• _Assigned task_: Copy exactly every line below, from the first through the one that contains "- **Changes**: Updated with", and skip all pictures.

• _Task material_:
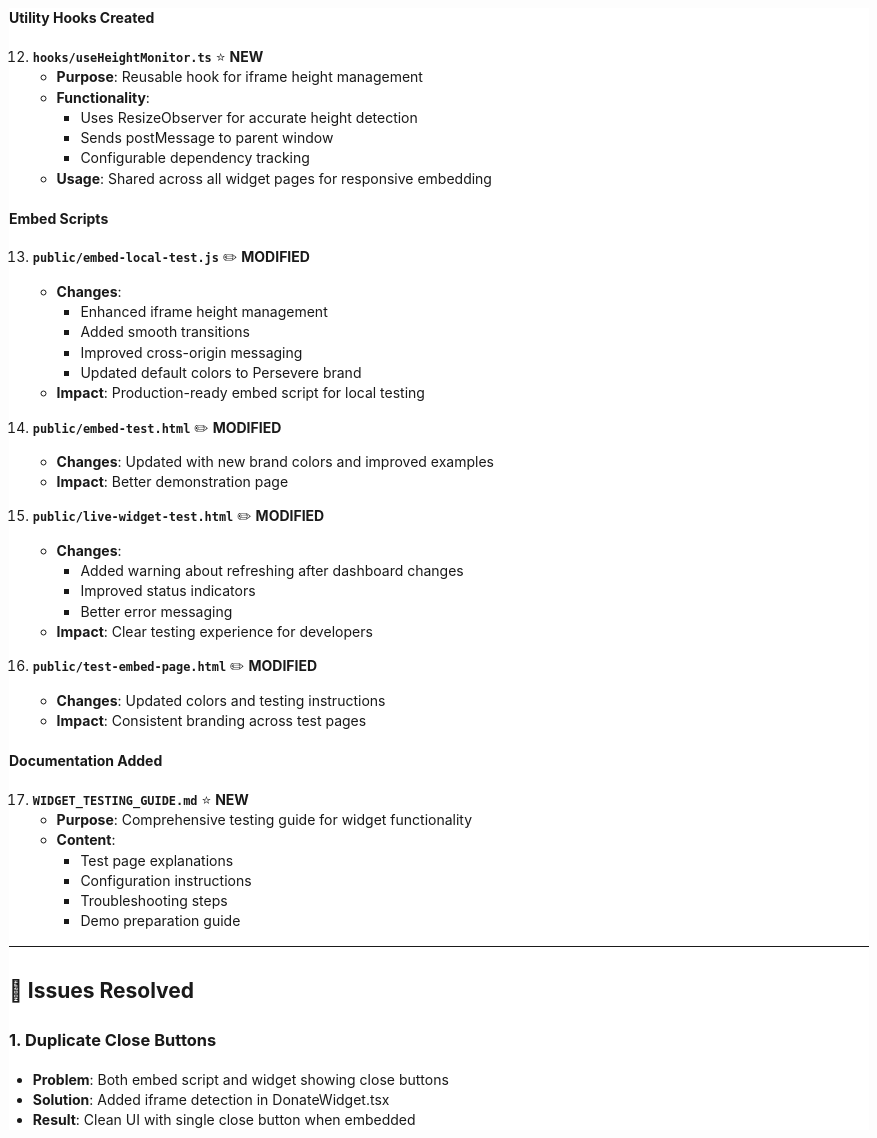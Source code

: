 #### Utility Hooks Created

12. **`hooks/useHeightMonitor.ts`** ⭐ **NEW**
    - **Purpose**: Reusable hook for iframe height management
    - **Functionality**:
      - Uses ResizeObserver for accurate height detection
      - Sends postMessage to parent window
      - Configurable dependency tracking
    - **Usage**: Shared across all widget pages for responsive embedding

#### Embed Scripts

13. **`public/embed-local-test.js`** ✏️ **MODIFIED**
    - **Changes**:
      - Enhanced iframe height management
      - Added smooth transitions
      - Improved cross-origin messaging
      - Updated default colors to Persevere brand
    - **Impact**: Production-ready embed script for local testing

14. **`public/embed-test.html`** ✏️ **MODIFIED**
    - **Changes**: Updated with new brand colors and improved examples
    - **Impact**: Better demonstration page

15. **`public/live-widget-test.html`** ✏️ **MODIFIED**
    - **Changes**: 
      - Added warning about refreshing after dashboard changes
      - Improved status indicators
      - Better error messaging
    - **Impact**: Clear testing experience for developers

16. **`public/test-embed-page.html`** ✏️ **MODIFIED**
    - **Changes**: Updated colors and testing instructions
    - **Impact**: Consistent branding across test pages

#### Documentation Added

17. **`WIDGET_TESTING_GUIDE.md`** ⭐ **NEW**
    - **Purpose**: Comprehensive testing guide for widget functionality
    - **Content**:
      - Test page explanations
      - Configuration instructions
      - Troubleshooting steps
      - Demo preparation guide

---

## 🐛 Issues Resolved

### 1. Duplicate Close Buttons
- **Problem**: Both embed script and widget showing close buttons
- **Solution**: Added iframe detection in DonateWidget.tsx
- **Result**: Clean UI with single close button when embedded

• _Exercise output_:
Source code

: #### Utility Hooks Created

12. **`hooks/useHeightMonitor.ts`** ⭐ **NEW**
    - **Purpose**: Reusable hook for iframe height management
    - **Functionality**:
      - Uses ResizeObserver for accurate height detection
      - Sends postMessage to parent window
      - Configurable dependency tracking
    - **Usage**: Shared across all widget pages for responsive embedding

#### Embed Scripts

13. **`public/embed-local-test.js`** ✏️ **MODIFIED**
    - **Changes**:
      - Enhanced iframe height management
      - Added smooth transitions
      - Improved cross-origin messaging
      - Updated default colors to Persevere brand
    - **Impact**: Production-ready embed script for local testing

14. **`public/embed-test.html`** ✏️ **MODIFIED**
    - **Changes**: Updated with new brand colors and improved examples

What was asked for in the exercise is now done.